Before gaining experience and credits to unlock new planes on higher tiers through battle, players will have three different nationalities to choose from when it comes to their aircraft. Planes from the Soviet Union are very agile, excel at low altitudes, and carry rocket-propelled missiles, but they lack the toughness of their competitors thanks to Wargaming’s respectful acknowledgement of their wooden frames. The Americans, on the other hand, are better when it comes to high altitudes and rely on large-caliber machine guns. Finally, Germany features a lineup of much more universal planes that use heavy-caliber cannons and explosive shells. These offer a nice variety and give players the opportunity to select a tech tree that best fits their play styles.
In order to advance to the next tier and level up to a more impressive aircraft, players will need to spend credits, which are earned based on performance within each battle. By using aircraft from a particular tier, players earn experience points to use on upgrades, called modules, from that tier. The three types are configuration, engine, and armament. The first will increase sturdiness, speed, and maneuverability, the second boosts agility, and the third increases firepower, but reduces maneuverability and speed. World of Warplanes will also sport four different kinds of aircraft: fighters, heavy fighters, ground attack planes, and carrier-based aircraft. I only had access to fighters in the beta, but all of this diversity in addition to the three separate nations will only add to the strategic possibilities.
Once your plane is selected, it’s time to take flight and duke it out in the skies. There will be a chance that the server you are on has a queue for a matchup after you press the “Battle” button on the main menu. If that happens, you’ll be shown how many people are in the queue based on their tier. The server’s chat window from the main menu will also still be featured on the left side of the screen to allow players to interact with one another while waiting and not get bored out of their minds.
When the battle finally launches, players will already be airborne and on the opposite side of the map as the other team. The mode featured in the beta was called Superiority. It’s a quick, simple, and entertaining gametype with two methods of victory. A team can win by destroying enemies to rack up a kill lead and hold it until a percentage meter reaches 100, or by simply wiping out the entire enemy team. Pilots will get only one life, so once you’re shot down it’s into spectator mode you go. Though watching others fight after you fail is never fun, the fact that the games are over so quickly – about five minutes – makes it not so bad.
As for how the game controls, it does so rather smoothly. For someone who isn’t an expert or even a novice at flight simulators and their complicated handling, the simplified method of World of Warplanes appealed to me. Moving the mouse out of the center of the screen will allow for easy climbs, dives, and banks while WASD controls the yaw, acceleration, and deceleration.
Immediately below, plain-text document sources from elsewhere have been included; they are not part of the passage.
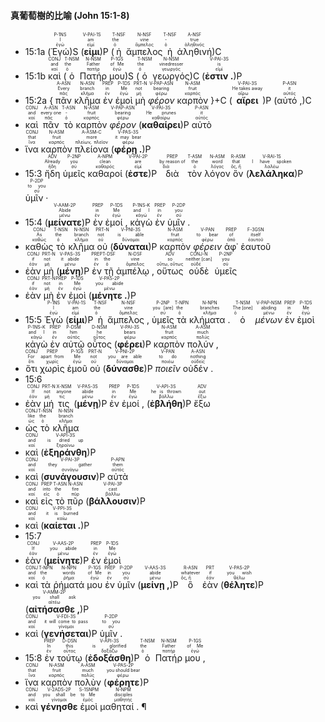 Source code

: #### 真葡萄樹的比喻 (John 15:1-8)


- 15:1a (<RUBY><ruby><ruby>Ἐγώ<rt>ἐγώ</rt></ruby><rt>I</rt></ruby><rt>P-1NS</rt></RUBY>)S (<RUBY><ruby><ruby><strong>εἰμι</strong><rt>εἰμί</rt></ruby><rt>am</rt></ruby><rt>V-PAI-1S</rt></RUBY>)P (<RUBY><ruby><ruby>ἡ<rt>ὁ</rt></ruby><rt>the</rt></ruby><rt>T-NSF</rt></RUBY> <RUBY><ruby><ruby>ἄμπελος<rt>ἄμπελος</rt></ruby><rt>vine</rt></ruby><rt>N-NSF</rt></RUBY> <RUBY><ruby><ruby>ἡ<rt>ὁ</rt></ruby><rt>-</rt></ruby><rt>T-NSF</rt></RUBY> <RUBY><ruby><ruby>ἀληθινή<rt>ἀληθινός</rt></ruby><rt>true</rt></ruby><rt>A-NSF</rt></RUBY>)C
- 15:1b <RUBY><ruby><ruby>καὶ<rt>καί</rt></ruby><rt>and</rt></ruby><rt>CONJ</rt></RUBY> (<RUBY><ruby><ruby>ὁ<rt>ὁ</rt></ruby><rt>the</rt></ruby><rt>T-NSM</rt></RUBY> <RUBY><ruby><ruby>Πατήρ<rt>πατήρ</rt></ruby><rt>Father</rt></ruby><rt>N-NSM</rt></RUBY> <RUBY><ruby><ruby>μου<rt>ἐγώ</rt></ruby><rt>of Me</rt></ruby><rt>P-1GS</rt></RUBY>)S (<RUBY><ruby><ruby>ὁ<rt>ὁ</rt></ruby><rt>the</rt></ruby><rt>T-NSM</rt></RUBY> <RUBY><ruby><ruby>γεωργός<rt>γεωργός</rt></ruby><rt>vinedresser</rt></ruby><rt>N-NSM</rt></RUBY>)C (<RUBY><ruby><ruby><strong>ἐστιν .</strong><rt>εἰμί</rt></ruby><rt>is</rt></ruby><rt>V-PAI-3S</rt></RUBY>)P 
- 15:2a { <RUBY><ruby><ruby>πᾶν<rt>πᾶς</rt></ruby><rt>Every</rt></ruby><rt>A-ASN</rt></RUBY> <RUBY><ruby><ruby>κλῆμα<rt>κλῆμα</rt></ruby><rt>branch</rt></ruby><rt>N-ASN</rt></RUBY> <RUBY><ruby><ruby>ἐν<rt>ἐν</rt></ruby><rt>in</rt></ruby><rt>PREP</rt></RUBY> <RUBY><ruby><ruby>ἐμοὶ<rt>ἐγώ</rt></ruby><rt>Me</rt></ruby><rt>P-1DS</rt></RUBY> <RUBY><ruby><ruby>μὴ<rt>μή</rt></ruby><rt>not</rt></ruby><rt>PRT-N</rt></RUBY> <RUBY><ruby><ruby><em>φέρον</em><rt>φέρω</rt></ruby><rt>bearing</rt></ruby><rt>V-PAP-ASN</rt></RUBY> <RUBY><ruby><ruby>καρπὸν<rt>καρπός</rt></ruby><rt>fruit</rt></ruby><rt>N-ASM</rt></RUBY> }+C (<RUBY><ruby><ruby><strong>αἴρει</strong><rt>αἴρω</rt></ruby><rt>He takes away</rt></ruby><rt>V-PAI-3S</rt></RUBY>)P (<RUBY><ruby><ruby>αὐτό ,<rt>αὐτός</rt></ruby><rt>it</rt></ruby><rt>P-ASN</rt></RUBY>)C
- <RUBY><ruby><ruby>καὶ<rt>καί</rt></ruby><rt>and</rt></ruby><rt>CONJ</rt></RUBY> <RUBY><ruby><ruby>πᾶν<rt>πᾶς</rt></ruby><rt>every one</rt></ruby><rt>A-ASN</rt></RUBY> <RUBY><ruby><ruby>τὸ<rt>ὁ</rt></ruby><rt>-</rt></ruby><rt>T-ASN</rt></RUBY> <RUBY><ruby><ruby>καρπὸν<rt>καρπός</rt></ruby><rt>fruit</rt></ruby><rt>N-ASM</rt></RUBY> <RUBY><ruby><ruby><em>φέρον</em><rt>φέρω</rt></ruby><rt>bearing</rt></ruby><rt>V-PAP-ASN</rt></RUBY> (<RUBY><ruby><ruby><strong>καθαίρει</strong><rt>καθαίρω</rt></ruby><rt>He prunes</rt></ruby><rt>V-PAI-3S</rt></RUBY>)P <RUBY><ruby><ruby>αὐτὸ<rt>αὐτός</rt></ruby><rt>it</rt></ruby><rt>P-ASN</rt></RUBY>
- <RUBY><ruby><ruby>ἵνα<rt>ἵνα</rt></ruby><rt>that</rt></ruby><rt>CONJ</rt></RUBY> <RUBY><ruby><ruby>καρπὸν<rt>καρπός</rt></ruby><rt>fruit</rt></ruby><rt>N-ASM</rt></RUBY> <RUBY><ruby><ruby>πλείονα<rt>πλείων, πλεῖον</rt></ruby><rt>more</rt></ruby><rt>A-ASM-C</rt></RUBY> (<RUBY><ruby><ruby><strong>φέρῃ .</strong><rt>φέρω</rt></ruby><rt>it may bear</rt></ruby><rt>V-PAS-3S</rt></RUBY>)P 
- 15:3 <RUBY><ruby><ruby>ἤδη<rt>ἤδη</rt></ruby><rt>Already</rt></ruby><rt>ADV</rt></RUBY> <RUBY><ruby><ruby>ὑμεῖς<rt>σύ</rt></ruby><rt>you</rt></ruby><rt>P-2NP</rt></RUBY> <RUBY><ruby><ruby>καθαροί<rt>καθαρός</rt></ruby><rt>clean</rt></ruby><rt>A-NPM</rt></RUBY> (<RUBY><ruby><ruby><strong>ἐστε</strong><rt>εἰμί</rt></ruby><rt>are</rt></ruby><rt>V-PAI-2P</rt></RUBY>)P <RUBY><ruby><ruby>διὰ<rt>διά</rt></ruby><rt>by reason of</rt></ruby><rt>PREP</rt></RUBY> <RUBY><ruby><ruby>τὸν<rt>ὁ</rt></ruby><rt>the</rt></ruby><rt>T-ASM</rt></RUBY> <RUBY><ruby><ruby>λόγον<rt>λόγος</rt></ruby><rt>word</rt></ruby><rt>N-ASM</rt></RUBY> <RUBY><ruby><ruby>ὃν<rt>ὅς, ἥ</rt></ruby><rt>that</rt></ruby><rt>R-ASM</rt></RUBY> (<RUBY><ruby><ruby><strong>λελάληκα</strong><rt>λαλέω</rt></ruby><rt>I have spoken</rt></ruby><rt>V-RAI-1S</rt></RUBY>)P <RUBY><ruby><ruby>ὑμῖν ·<rt>σύ</rt></ruby><rt>to you</rt></ruby><rt>P-2DP</rt></RUBY> 
- 15:4 (<RUBY><ruby><ruby><strong>μείνατε</strong><rt>μένω</rt></ruby><rt>Abide</rt></ruby><rt>V-AAM-2P</rt></RUBY>)P <RUBY><ruby><ruby>ἐν<rt>ἐν</rt></ruby><rt>in</rt></ruby><rt>PREP</rt></RUBY> <RUBY><ruby><ruby>ἐμοί ,<rt>ἐγώ</rt></ruby><rt>Me</rt></ruby><rt>P-1DS</rt></RUBY> <RUBY><ruby><ruby>κἀγὼ<rt>κἀγώ</rt></ruby><rt>and I</rt></ruby><rt>P-1NS-K</rt></RUBY> <RUBY><ruby><ruby>ἐν<rt>ἐν</rt></ruby><rt>in</rt></ruby><rt>PREP</rt></RUBY> <RUBY><ruby><ruby>ὑμῖν .<rt>σύ</rt></ruby><rt>you</rt></ruby><rt>P-2DP</rt></RUBY>
- <RUBY><ruby><ruby>καθὼς<rt>καθώς</rt></ruby><rt>As</rt></ruby><rt>CONJ</rt></RUBY> <RUBY><ruby><ruby>τὸ<rt>ὁ</rt></ruby><rt>the</rt></ruby><rt>T-NSN</rt></RUBY> <RUBY><ruby><ruby>κλῆμα<rt>κλῆμα</rt></ruby><rt>branch</rt></ruby><rt>N-NSN</rt></RUBY> <RUBY><ruby><ruby>οὐ<rt>οὐ</rt></ruby><rt>not</rt></ruby><rt>PRT-N</rt></RUBY> (<RUBY><ruby><ruby><strong>δύναται</strong><rt>δύναμαι</rt></ruby><rt>is able</rt></ruby><rt>V-PNI-3S</rt></RUBY>)P <RUBY><ruby><ruby>καρπὸν<rt>καρπός</rt></ruby><rt>fruit</rt></ruby><rt>N-ASM</rt></RUBY> <RUBY><ruby><ruby><em>φέρειν</em><rt>φέρω</rt></ruby><rt>to bear</rt></ruby><rt>V-PAN</rt></RUBY> <RUBY><ruby><ruby>ἀφ᾽<rt>ἀπό</rt></ruby><rt>of</rt></ruby><rt>PREP</rt></RUBY> <RUBY><ruby><ruby>ἑαυτοῦ<rt>ἑαυτοῦ</rt></ruby><rt>itself</rt></ruby><rt>F-3GSN</rt></RUBY>
- <RUBY><ruby><ruby>ἐὰν<rt>ἐάν</rt></ruby><rt>if</rt></ruby><rt>CONJ</rt></RUBY> <RUBY><ruby><ruby>μὴ<rt>μή</rt></ruby><rt>not</rt></ruby><rt>PRT-N</rt></RUBY> (<RUBY><ruby><ruby><strong>μένῃ</strong><rt>μένω</rt></ruby><rt>it abide</rt></ruby><rt>V-PAS-3S</rt></RUBY>)P <RUBY><ruby><ruby>ἐν<rt>ἐν</rt></ruby><rt>in</rt></ruby><rt>PREP</rt></RUBY> <RUBY><ruby><ruby>τῇ<rt>ὁ</rt></ruby><rt>the</rt></ruby><rt>T-DSF</rt></RUBY> <RUBY><ruby><ruby>ἀμπέλῳ ,<rt>ἄμπελος</rt></ruby><rt>vine</rt></ruby><rt>N-DSF</rt></RUBY> <RUBY><ruby><ruby>οὕτως<rt>οὕτω, οὕτως</rt></ruby><rt>so</rt></ruby><rt>ADV</rt></RUBY> <RUBY><ruby><ruby>οὐδὲ<rt>οὐδέ</rt></ruby><rt>neither [can]</rt></ruby><rt>CONJ-N</rt></RUBY> <RUBY><ruby><ruby>ὑμεῖς<rt>σύ</rt></ruby><rt>you</rt></ruby><rt>P-2NP</rt></RUBY>
- <RUBY><ruby><ruby>ἐὰν<rt>ἐάν</rt></ruby><rt>if</rt></ruby><rt>CONJ</rt></RUBY> <RUBY><ruby><ruby>μὴ<rt>μή</rt></ruby><rt>not</rt></ruby><rt>PRT-N</rt></RUBY> <RUBY><ruby><ruby>ἐν<rt>ἐν</rt></ruby><rt>in</rt></ruby><rt>PREP</rt></RUBY> <RUBY><ruby><ruby>ἐμοὶ<rt>ἐγώ</rt></ruby><rt>Me</rt></ruby><rt>P-1DS</rt></RUBY> (<RUBY><ruby><ruby><strong>μένητε .</strong><rt>μένω</rt></ruby><rt>you abide</rt></ruby><rt>V-PAS-2P</rt></RUBY>)P 
- 15:5 <RUBY><ruby><ruby>Ἐγώ<rt>ἐγώ</rt></ruby><rt>I</rt></ruby><rt>P-1NS</rt></RUBY> (<RUBY><ruby><ruby><strong>εἰμι</strong><rt>εἰμί</rt></ruby><rt>am</rt></ruby><rt>V-PAI-1S</rt></RUBY>)P <RUBY><ruby><ruby>ἡ<rt>ὁ</rt></ruby><rt>the</rt></ruby><rt>T-NSF</rt></RUBY> <RUBY><ruby><ruby>ἄμπελος ,<rt>ἄμπελος</rt></ruby><rt>vine</rt></ruby><rt>N-NSF</rt></RUBY> <RUBY><ruby><ruby>ὑμεῖς<rt>σύ</rt></ruby><rt>you [are]</rt></ruby><rt>P-2NP</rt></RUBY> <RUBY><ruby><ruby>τὰ<rt>ὁ</rt></ruby><rt>the</rt></ruby><rt>T-NPN</rt></RUBY> <RUBY><ruby><ruby>κλήματα .<rt>κλῆμα</rt></ruby><rt>branches</rt></ruby><rt>N-NPN</rt></RUBY> <RUBY><ruby><ruby>ὁ<rt>ὁ</rt></ruby><rt>The [one]</rt></ruby><rt>T-NSM</rt></RUBY> <RUBY><ruby><ruby><em>μένων</em><rt>μένω</rt></ruby><rt>abiding</rt></ruby><rt>V-PAP-NSM</rt></RUBY> <RUBY><ruby><ruby>ἐν<rt>ἐν</rt></ruby><rt>in</rt></ruby><rt>PREP</rt></RUBY> <RUBY><ruby><ruby>ἐμοὶ<rt>ἐγώ</rt></ruby><rt>Me</rt></ruby><rt>P-1DS</rt></RUBY> <RUBY><ruby><ruby>κἀγὼ<rt>κἀγώ</rt></ruby><rt>and I</rt></ruby><rt>P-1NS-K</rt></RUBY> <RUBY><ruby><ruby>ἐν<rt>ἐν</rt></ruby><rt>in</rt></ruby><rt>PREP</rt></RUBY> <RUBY><ruby><ruby>αὐτῷ<rt>αὐτός</rt></ruby><rt>him</rt></ruby><rt>P-DSM</rt></RUBY> <RUBY><ruby><ruby>οὗτος<rt>οὗτος</rt></ruby><rt>he</rt></ruby><rt>D-NSM</rt></RUBY> (<RUBY><ruby><ruby><strong>φέρει</strong><rt>φέρω</rt></ruby><rt>bears</rt></ruby><rt>V-PAI-3S</rt></RUBY>)P <RUBY><ruby><ruby>καρπὸν<rt>καρπός</rt></ruby><rt>fruit</rt></ruby><rt>N-ASM</rt></RUBY> <RUBY><ruby><ruby>πολύν ,<rt>πολύς</rt></ruby><rt>much</rt></ruby><rt>A-ASM</rt></RUBY>
- <RUBY><ruby><ruby>ὅτι<rt>ὅτι</rt></ruby><rt>For</rt></ruby><rt>CONJ</rt></RUBY> <RUBY><ruby><ruby>χωρὶς<rt>χωρίς</rt></ruby><rt>apart from</rt></ruby><rt>PREP</rt></RUBY> <RUBY><ruby><ruby>ἐμοῦ<rt>ἐγώ</rt></ruby><rt>Me</rt></ruby><rt>P-1GS</rt></RUBY> <RUBY><ruby><ruby>οὐ<rt>οὐ</rt></ruby><rt>not</rt></ruby><rt>PRT-N</rt></RUBY> (<RUBY><ruby><ruby><strong>δύνασθε</strong><rt>δύναμαι</rt></ruby><rt>you are able</rt></ruby><rt>V-PNI-2P</rt></RUBY>)P <RUBY><ruby><ruby><em>ποιεῖν</em><rt>ποιέω</rt></ruby><rt>to do</rt></ruby><rt>V-PAN</rt></RUBY> <RUBY><ruby><ruby>οὐδέν .<rt>οὐδείς</rt></ruby><rt>nothing</rt></ruby><rt>A-ASN</rt></RUBY> 
- 15:6
- <RUBY><ruby><ruby>ἐὰν<rt>ἐάν</rt></ruby><rt>If</rt></ruby><rt>CONJ</rt></RUBY> <RUBY><ruby><ruby>μή<rt>μή</rt></ruby><rt>not</rt></ruby><rt>PRT-N</rt></RUBY> <RUBY><ruby><ruby>τις<rt>τις</rt></ruby><rt>anyone</rt></ruby><rt>X-NSM</rt></RUBY> (<RUBY><ruby><ruby><strong>μένῃ</strong><rt>μένω</rt></ruby><rt>abide</rt></ruby><rt>V-PAS-3S</rt></RUBY>)P <RUBY><ruby><ruby>ἐν<rt>ἐν</rt></ruby><rt>in</rt></ruby><rt>PREP</rt></RUBY> <RUBY><ruby><ruby>ἐμοί ,<rt>ἐγώ</rt></ruby><rt>Me</rt></ruby><rt>P-1DS</rt></RUBY> (<RUBY><ruby><ruby><strong>ἐβλήθη</strong><rt>βάλλω</rt></ruby><rt>he is thrown</rt></ruby><rt>V-API-3S</rt></RUBY>)P <RUBY><ruby><ruby>ἔξω<rt>ἔξω</rt></ruby><rt>out</rt></ruby><rt>ADV</rt></RUBY>
- <RUBY><ruby><ruby>ὡς<rt>ὡς</rt></ruby><rt>like</rt></ruby><rt>CONJ</rt></RUBY> <RUBY><ruby><ruby>τὸ<rt>ὁ</rt></ruby><rt>the</rt></ruby><rt>T-NSN</rt></RUBY> <RUBY><ruby><ruby>κλῆμα<rt>κλῆμα</rt></ruby><rt>branch</rt></ruby><rt>N-NSN</rt></RUBY>
- <RUBY><ruby><ruby>καὶ<rt>καί</rt></ruby><rt>and</rt></ruby><rt>CONJ</rt></RUBY> (<RUBY><ruby><ruby><strong>ἐξηράνθη</strong><rt>ξηραίνω</rt></ruby><rt>is dried up</rt></ruby><rt>V-API-3S</rt></RUBY>)P
- <RUBY><ruby><ruby>καὶ<rt>καί</rt></ruby><rt>and</rt></ruby><rt>CONJ</rt></RUBY> (<RUBY><ruby><ruby><strong>συνάγουσιν</strong><rt>συνάγω</rt></ruby><rt>they gather</rt></ruby><rt>V-PAI-3P</rt></RUBY>)P <RUBY><ruby><ruby>αὐτὰ<rt>αὐτός</rt></ruby><rt>them</rt></ruby><rt>P-APN</rt></RUBY>
- <RUBY><ruby><ruby>καὶ<rt>καί</rt></ruby><rt>and</rt></ruby><rt>CONJ</rt></RUBY> <RUBY><ruby><ruby>εἰς<rt>εἰς</rt></ruby><rt>into</rt></ruby><rt>PREP</rt></RUBY> <RUBY><ruby><ruby>τὸ<rt>ὁ</rt></ruby><rt>the</rt></ruby><rt>T-ASN</rt></RUBY> <RUBY><ruby><ruby>πῦρ<rt>πῦρ</rt></ruby><rt>fire</rt></ruby><rt>N-ASN</rt></RUBY> (<RUBY><ruby><ruby><strong>βάλλουσιν</strong><rt>βάλλω</rt></ruby><rt>cast</rt></ruby><rt>V-PAI-3P</rt></RUBY>)P
- <RUBY><ruby><ruby>καὶ<rt>καί</rt></ruby><rt>and</rt></ruby><rt>CONJ</rt></RUBY> (<RUBY><ruby><ruby><strong>καίεται .</strong><rt>καίω</rt></ruby><rt>it is burned</rt></ruby><rt>V-PPI-3S</rt></RUBY>)P 
- 15:7
- <RUBY><ruby><ruby>ἐὰν<rt>ἐάν</rt></ruby><rt>If</rt></ruby><rt>CONJ</rt></RUBY> (<RUBY><ruby><ruby><strong>μείνητε</strong><rt>μένω</rt></ruby><rt>you abide</rt></ruby><rt>V-AAS-2P</rt></RUBY>)P <RUBY><ruby><ruby>ἐν<rt>ἐν</rt></ruby><rt>in</rt></ruby><rt>PREP</rt></RUBY> <RUBY><ruby><ruby>ἐμοὶ<rt>ἐγώ</rt></ruby><rt>Me</rt></ruby><rt>P-1DS</rt></RUBY>
- <RUBY><ruby><ruby>καὶ<rt>καί</rt></ruby><rt>and</rt></ruby><rt>CONJ</rt></RUBY> <RUBY><ruby><ruby>τὰ<rt>ὁ</rt></ruby><rt>the</rt></ruby><rt>T-NPN</rt></RUBY> <RUBY><ruby><ruby>ῥήματά<rt>ῥῆμα</rt></ruby><rt>words</rt></ruby><rt>N-NPN</rt></RUBY> <RUBY><ruby><ruby>μου<rt>ἐγώ</rt></ruby><rt>of Me</rt></ruby><rt>P-1GS</rt></RUBY> <RUBY><ruby><ruby>ἐν<rt>ἐν</rt></ruby><rt>in</rt></ruby><rt>PREP</rt></RUBY> <RUBY><ruby><ruby>ὑμῖν<rt>σύ</rt></ruby><rt>you</rt></ruby><rt>P-2DP</rt></RUBY> (<RUBY><ruby><ruby><strong>μείνῃ ,</strong><rt>μένω</rt></ruby><rt>abide</rt></ruby><rt>V-AAS-3S</rt></RUBY>)P <RUBY><ruby><ruby>ὃ<rt>ὅς, ἥ</rt></ruby><rt>whatever</rt></ruby><rt>R-ASN</rt></RUBY> <RUBY><ruby><ruby>ἐὰν<rt>ἐάν</rt></ruby><rt>if</rt></ruby><rt>PRT</rt></RUBY> (<RUBY><ruby><ruby><strong>θέλητε</strong><rt>θέλω</rt></ruby><rt>you wish</rt></ruby><rt>V-PAS-2P</rt></RUBY>)P (<RUBY><ruby><ruby><strong>αἰτήσασθε ,</strong><rt>αἰτέω</rt></ruby><rt>you shall ask</rt></ruby><rt>V-AMM-2P</rt></RUBY>)P
- <RUBY><ruby><ruby>καὶ<rt>καί</rt></ruby><rt>and</rt></ruby><rt>CONJ</rt></RUBY> (<RUBY><ruby><ruby><strong>γενήσεται</strong><rt>γίνομαι</rt></ruby><rt>it will come to pass</rt></ruby><rt>V-FDI-3S</rt></RUBY>)P <RUBY><ruby><ruby>ὑμῖν .<rt>σύ</rt></ruby><rt>to you</rt></ruby><rt>P-2DP</rt></RUBY> 
- 15:8 <RUBY><ruby><ruby>ἐν<rt>ἐν</rt></ruby><rt>In</rt></ruby><rt>PREP</rt></RUBY> <RUBY><ruby><ruby>τούτῳ<rt>οὗτος</rt></ruby><rt>this</rt></ruby><rt>D-DSN</rt></RUBY> (<RUBY><ruby><ruby><strong>ἐδοξάσθη</strong><rt>δοξάζω</rt></ruby><rt>is glorified</rt></ruby><rt>V-API-3S</rt></RUBY>)P <RUBY><ruby><ruby>ὁ<rt>ὁ</rt></ruby><rt>the</rt></ruby><rt>T-NSM</rt></RUBY> <RUBY><ruby><ruby>Πατήρ<rt>πατήρ</rt></ruby><rt>Father</rt></ruby><rt>N-NSM</rt></RUBY> <RUBY><ruby><ruby>μου ,<rt>ἐγώ</rt></ruby><rt>of Me</rt></ruby><rt>P-1GS</rt></RUBY>
- <RUBY><ruby><ruby>ἵνα<rt>ἵνα</rt></ruby><rt>that</rt></ruby><rt>CONJ</rt></RUBY> <RUBY><ruby><ruby>καρπὸν<rt>καρπός</rt></ruby><rt>fruit</rt></ruby><rt>N-ASM</rt></RUBY> <RUBY><ruby><ruby>πολὺν<rt>πολύς</rt></ruby><rt>much</rt></ruby><rt>A-ASM</rt></RUBY> (<RUBY><ruby><ruby><strong>φέρητε</strong><rt>φέρω</rt></ruby><rt>you should bear</rt></ruby><rt>V-PAS-2P</rt></RUBY>)P
- <RUBY><ruby><ruby>καὶ<rt>καί</rt></ruby><rt>and</rt></ruby><rt>CONJ</rt></RUBY> <RUBY><ruby><ruby><strong>γένησθε</strong><rt>γίνομαι</rt></ruby><rt>you shall be</rt></ruby><rt>V-2ADS-2P</rt></RUBY> <RUBY><ruby><ruby>ἐμοὶ<rt>ἐμός</rt></ruby><rt>to Me</rt></ruby><rt>S-1SNPM</rt></RUBY> <RUBY><ruby><ruby>μαθηταί . ¶<rt>μαθητής</rt></ruby><rt>disciples</rt></ruby><rt>N-NPM</rt></RUBY></br></br></br>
Targeting an enemy and banking at the same time can be a bit tricky, but it looks like with enough practice a veteran player will be able to handle it with no problems.
Though the HUD features numerous objects on screen during a dogfight, World of Warplanes keeps a large majority of the player’s view reserved for the action. Important and crucial information such as teammate and enemy score, alive or dead status, personal plane damage, a map, camera displaying your target, time remaining, FPS, ping, and more all fit nicely within the sides and corners without taking up much space at all. Everything I need to know is right in front of me without hampering my ability to take down the opponent.
When one team has finally triumphed over the other, forcing its opponent into smoldering wreckage on the ground or in the sea, the game’s post-match screen will pop up to give you the final stats. It’s not incredibly in depth and won’t have statistics hounds drooling, but does provide the basics. Players will get the standard status and score for everyone involved, shots fired, shots hit, individual stats on a separate tab, and XP and credits earned.
Without even going into the features of the game’s menu system and shop, World of Warplanes already looks to have a ton of content and variety for its fan base to enjoy. The wide array of planes to choose from in combination with some fast-paced, high-action combat creates what is emerging as an impressive product. It will be interesting to see how the rest of this title will shape up as more aircraft types and the ability to use upgrade modules are included in future builds leading to eventual release.